Question

The transformed equation of ${x^4} + 8{x^3} + x - 5 = 0$ by eliminating second term is.
\eqalign{ & A){x^4} - 24{x^2} + 65x - 55 = 0\,\,\,\,\,\,\,\,\,\,\,\,\,\,\,\,\, \cr & B){x^4} + 24{x^2} + 65x + 55 = 0\, \cr & C){x^4} - 24{x^2} - 65x + 55 = 0\, \cr & D){x^4} + 24{x^2} + 65x - 55 = 0\, \cr} .

Answer 1

We have to transform the given equation in x to the equation in y, substituting x by (y+h). Then equating the coefficient of the term containing power of y as 3 to zero, we get the required equation in y as well as x(by putting y=x).
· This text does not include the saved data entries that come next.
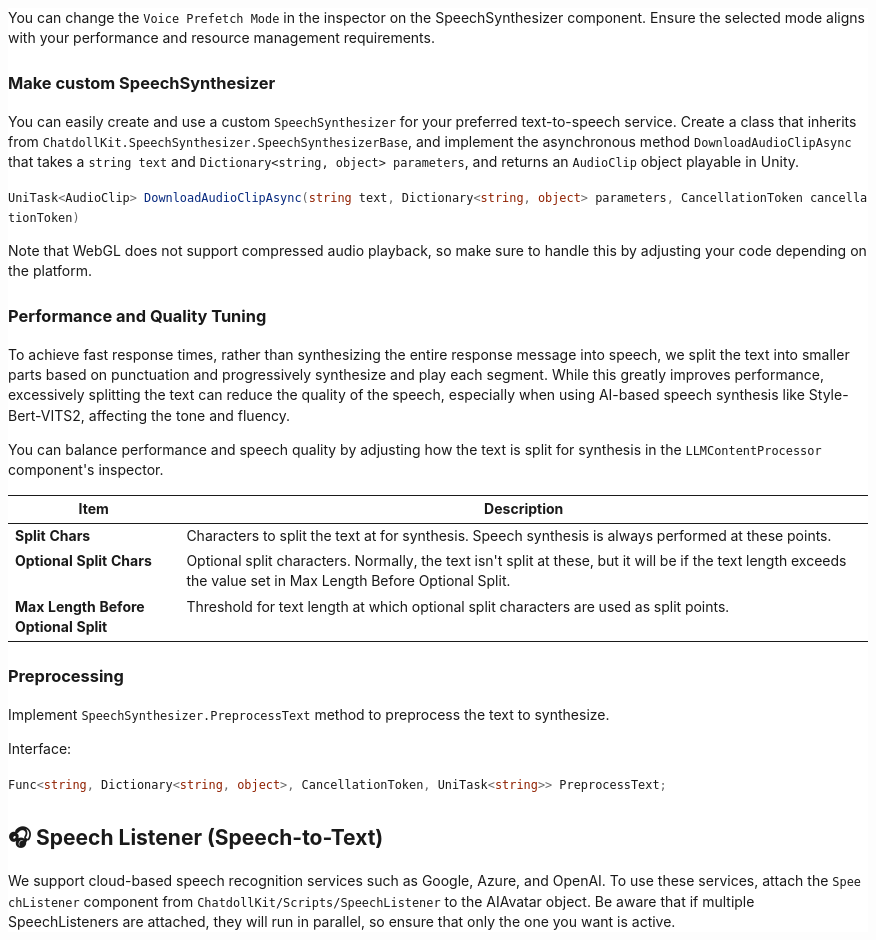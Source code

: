 You can change the `Voice Prefetch Mode` in the inspector on the SpeechSynthesizer component. Ensure the selected mode aligns with your performance and resource management requirements.


### Make custom SpeechSynthesizer

You can easily create and use a custom `SpeechSynthesizer` for your preferred text-to-speech service. Create a class that inherits from `ChatdollKit.SpeechSynthesizer.SpeechSynthesizerBase`, and implement the asynchronous method `DownloadAudioClipAsync` that takes a `string text` and `Dictionary<string, object> parameters`, and returns an `AudioClip` object playable in Unity.

```csharp
UniTask<AudioClip> DownloadAudioClipAsync(string text, Dictionary<string, object> parameters, CancellationToken cancellationToken)
```

Note that WebGL does not support compressed audio playback, so make sure to handle this by adjusting your code depending on the platform.


### Performance and Quality Tuning

To achieve fast response times, rather than synthesizing the entire response message into speech, we split the text into smaller parts based on punctuation and progressively synthesize and play each segment. While this greatly improves performance, excessively splitting the text can reduce the quality of the speech, especially when using AI-based speech synthesis like Style-Bert-VITS2, affecting the tone and fluency.

You can balance performance and speech quality by adjusting how the text is split for synthesis in the `LLMContentProcessor` component's inspector.

|Item|Description|
|----|----|
|**Split Chars**|Characters to split the text at for synthesis. Speech synthesis is always performed at these points.|
|**Optional Split Chars**|Optional split characters. Normally, the text isn't split at these, but it will be if the text length exceeds the value set in Max Length Before Optional Split.|
|**Max Length Before Optional Split**|Threshold for text length at which optional split characters are used as split points.|


### Preprocessing

Implement `SpeechSynthesizer.PreprocessText` method to preprocess the text to synthesize.

Interface:

```csharp
Func<string, Dictionary<string, object>, CancellationToken, UniTask<string>> PreprocessText;
```


## 🎧 Speech Listener (Speech-to-Text)

We support cloud-based speech recognition services such as Google, Azure, and OpenAI. To use these services, attach the `SpeechListener` component from `ChatdollKit/Scripts/SpeechListener` to the AIAvatar object. Be aware that if multiple SpeechListeners are attached, they will run in parallel, so ensure that only the one you want is active.
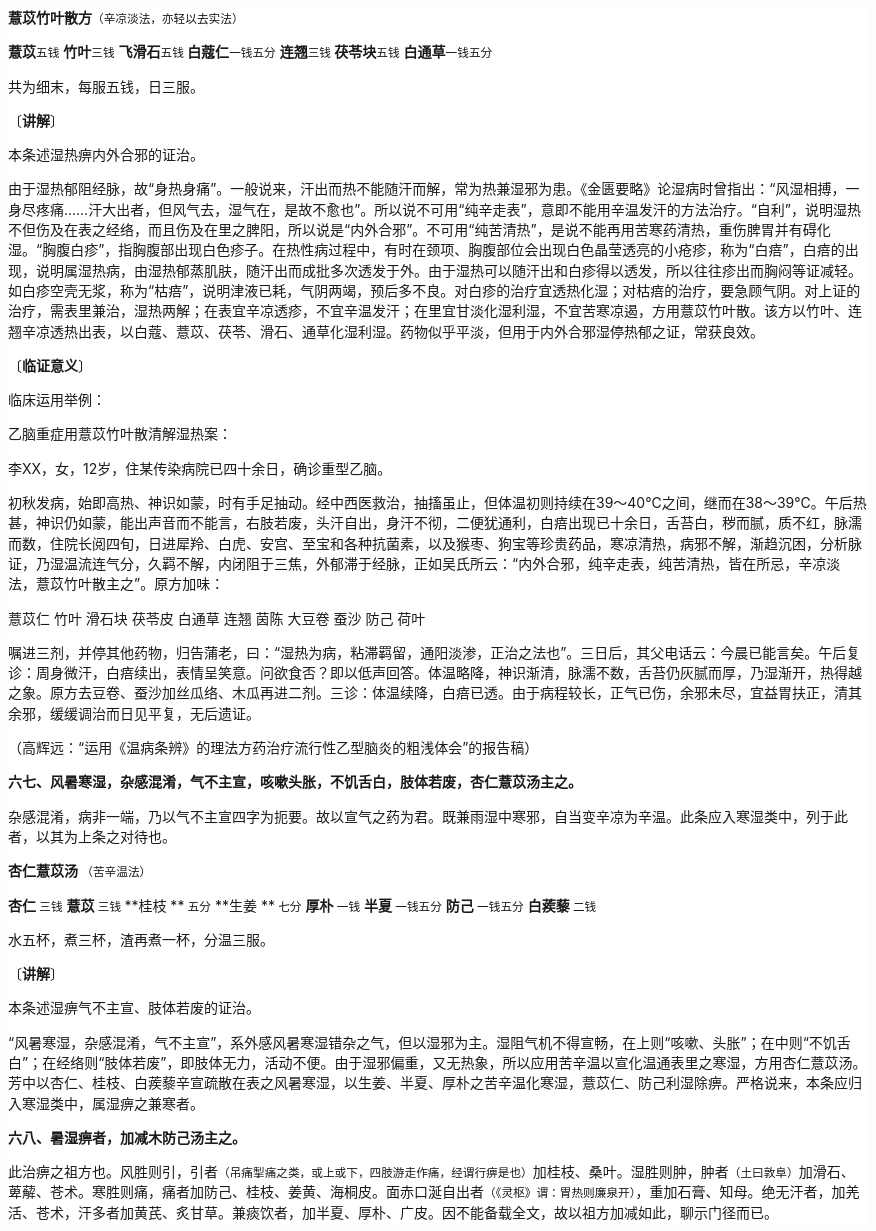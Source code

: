 **薏苡竹叶散方**<small>（辛凉淡法，亦轻以去实法）</small>

**薏苡**<small>五钱</small> **竹叶**<small>三钱</small> **飞滑石**<small>五钱 </small>**白蔻仁**<small>一钱五分</small> **连翘**<small>三钱 </small>**茯苓块**<small>五钱</small> **白通草**<small>一钱五分</small>

共为细末，每服五钱，日三服。

〔**讲解**〕

本条述湿热痹内外合邪的证治。

由于湿热郁阻经脉，故“身热身痛”。一般说来，汗出而热不能随汗而解，常为热兼湿邪为患。《金匮要略》论湿病时曾指出：“风湿相搏，一身尽疼痛……汗大出者，但风气去，湿气在，是故不愈也”。所以说不可用“纯辛走表”，意即不能用辛温发汗的方法治疗。“自利”，说明湿热不但伤及在表之经络，而且伤及在里之脾阳，所以说是“内外合邪”。不可用“纯苦清热”，是说不能再用苦寒药清热，重伤脾胃并有碍化湿。“胸腹白疹”，指胸腹部出现白色疹子。在热性病过程中，有时在颈项、胸腹部位会出现白色晶莹透亮的小疮疹，称为“白㾦”，白㾦的出现，说明属湿热病，由湿热郁蒸肌肤，随汗出而成批多次透发于外。由于湿热可以随汗出和白疹得以透发，所以往往疹出而胸闷等证减轻。如白疹空壳无浆，称为“枯㾦”，说明津液已耗，气阴两竭，预后多不良。对白疹的治疗宜透热化湿；对枯㾦的治疗，要急顾气阴。对上证的治疗，需表里兼治，湿热两解；在表宜辛凉透疹，不宜辛温发汗；在里宜甘淡化湿利湿，不宜苦寒凉遏，方用薏苡竹叶散。该方以竹叶、连翘辛凉透热出表，以白蔻、薏苡、茯苓、滑石、通草化湿利湿。药物似乎平淡，但用于内外合邪湿停热郁之证，常获良效。

〔**临证意义**〕

临床运用举例：

乙脑重症用薏苡竹叶散清解湿热案：

李XX，女，12岁，住某传染病院已四十余日，确诊重型乙脑。

初秋发病，始即高热、神识如蒙，时有手足抽动。经中西医救治，抽搐虽止，但体温初则持续在39〜40℃之间，继而在38～39℃。午后热甚，神识仍如蒙，能出声音而不能言，右肢若废，头汗自出，身汗不彻，二便犹通利，白㾦出现已十余日，舌苔白，秽而腻，质不红，脉濡而数，住院长阅四旬，日进犀羚、白虎、安宫、至宝和各种抗菌素，以及猴枣、狗宝等珍贵药品，寒凉清热，病邪不解，渐趋沉困，分析脉证，乃湿温流连气分，久羁不解，内闭阻于三焦，外郁滞于经脉，正如吴氏所云：“内外合邪，纯辛走表，纯苦清热，皆在所忌，辛凉淡法，薏苡竹叶散主之”。原方加味：

薏苡仁 竹叶 滑石块 茯苓皮 白通草 连翘 茵陈 大豆卷 蚕沙 防己 荷叶

嘱进三剂，并停其他药物，归告蒲老，曰：“湿热为病，粘滞羁留，通阳淡渗，正治之法也”。三日后，其父电话云：今晨已能言矣。午后复诊：周身微汗，白㾦续出，表情呈笑意。问欲食否？即以低声回答。体温略降，神识渐清，脉濡不数，舌苔仍灰腻而厚，乃湿渐开，热得越之象。原方去豆卷、蚕沙加丝瓜络、木瓜再进二剂。三诊：体温续降，白㾦已透。由于病程较长，正气已伤，余邪未尽，宜益胃扶正，清其余邪，缓缓调治而日见平复，无后遗证。

（高辉远：“运用《温病条辨》的理法方药治疗流行性乙型脑炎的粗浅体会”的报告稿）

**六七、风暑寒湿，杂感混淆，气不主宣，咳嗽头胀，不饥舌白，肢体若废，杏仁薏苡汤主之。**

杂感混淆，病非一端，乃以气不主宣四字为扼要。故以宣气之药为君。既兼雨湿中寒邪，自当变辛凉为辛温。此条应入寒湿类中，列于此者，以其为上条之对待也。

**杏仁薏苡汤**<small> （苦辛温法）</small>

**杏仁**<small> 三钱</small> **薏苡**<small> 三钱 </small>**桂枝 **<small> 五分</small> **生姜 **<small> 七分</small> **厚朴**<small> 一钱</small> **半夏**<small> 一钱五分</small> **防己**<small> 一钱五分</small> **白蒺藜**<small> 二钱</small>

水五杯，煮三杯，渣再煮一杯，分温三服。

〔**讲解**〕

本条述湿痹气不主宣、肢体若废的证治。

“风暑寒湿，杂感混淆，气不主宣”，系外感风暑寒湿错杂之气，但以湿邪为主。湿阻气机不得宣畅，在上则“咳嗽、头胀”；在中则“不饥舌白”；在经络则“肢体若废”，即肢体无力，活动不便。由于湿邪偏重，又无热象，所以应用苦辛温以宣化温通表里之寒湿，方用杏仁薏苡汤。芳中以杏仁、桂枝、白蒺藜辛宣疏散在表之风暑寒湿，以生姜、半夏、厚朴之苦辛温化寒湿，薏苡仁、防己利湿除痹。严格说来，本条应归入寒湿类中，属湿痹之兼寒者。

**六八、暑湿痹者，加减木防己汤主之。**

此治痹之祖方也。风胜则引，引者<small>（吊痛掣痛之类，或上或下，四肢游走作痛，经谓行痹是也）</small>加桂枝、桑叶。湿胜则肿，肿者<small>（土曰敦阜）</small>加滑石、萆薢、苍术。寒胜则痛，痛者加防己、桂枝、姜黄、海桐皮。面赤口涎自出者<small>（《灵枢》谓：胃热则廉泉开）</small>，重加石膏、知母。绝无汗者，加羌活、苍术，汗多者加黄芪、炙甘草。兼痰饮者，加半夏、厚朴、广皮。因不能备载全文，故以祖方加减如此，聊示门径而已。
Complete step by step solution:
Step1: The given equation is ${x^4} + 8{x^3} + x - 5 = 0$ …………(1)
Step2: Substituting x by (y+h) in equation (1).
Then the equation becomes,
\eqalign{ & {(y + h)^4} + 8{(y + h)^3} + (y + h) - 5 = 0 \cr & or,{y^4} + {}^4{C_1}{y^3}h + {}^4{C_2}{y^2}{h^2} + {}^4{C_3}y{h^3} + {h^4} + 8({y^3} + 3{y^2}h + 3y{h^2} + {h^3}) + y + h - 5 = 0 \cr & or,{y^4} + 4{y^3}h + 6{y^2}{h^2} + 4y{h^3} + {h^4} + 8{y^3} + 24{y^2}h + 24y{h^2} + 8{h^3} + y + h - 5 = 0 \cr & or,{y^4} + (4h + 8){y^3} + (6{h^2} + 24h){y^2} + (4{h^3} + 24{h^2} + 1)y + {h^4} + 8{h^3} + h - 5 = 0.............(2) \cr}

Step3: Here the coefficient of ${y^3}$ in second term in equation (2) is $(4h + 8)$ .
Step4: To vanish the second term,
\eqalign{ & 4h + 8 = 0 \cr & or,h = - 2 \cr} .
Step5: Putting the value of h in (2), we get
\eqalign{ & {y^4} + \\{ 6 \times 4 + 24 \times ( - 2)\\} {y^2} + \\{ 4 \times ( - 8) + 24 \times 4 + 1\\} y + 16 - 64 - 2 - 5 = 0 \cr & or,{y^4} - 24{y^2} + 65y - 55 = 0\,\,\,\,\,\,\,\,\,\,\,..............(3) \cr} .
This is the required equation in ‘y’.
Step6: Substituting y by x in the last equation (3), we get
${x^4} - 24{x^2} + 65x - 55 = 0$

This is the required equation.Hence, the option A) is correct here.

Note:
Here we have eliminated the second term where the power of the variable is 3. In a similar way,we can eliminate any term by judging the value of h there. This is called origin shifting. We’ll shift the origin to that point which we need to illuminate.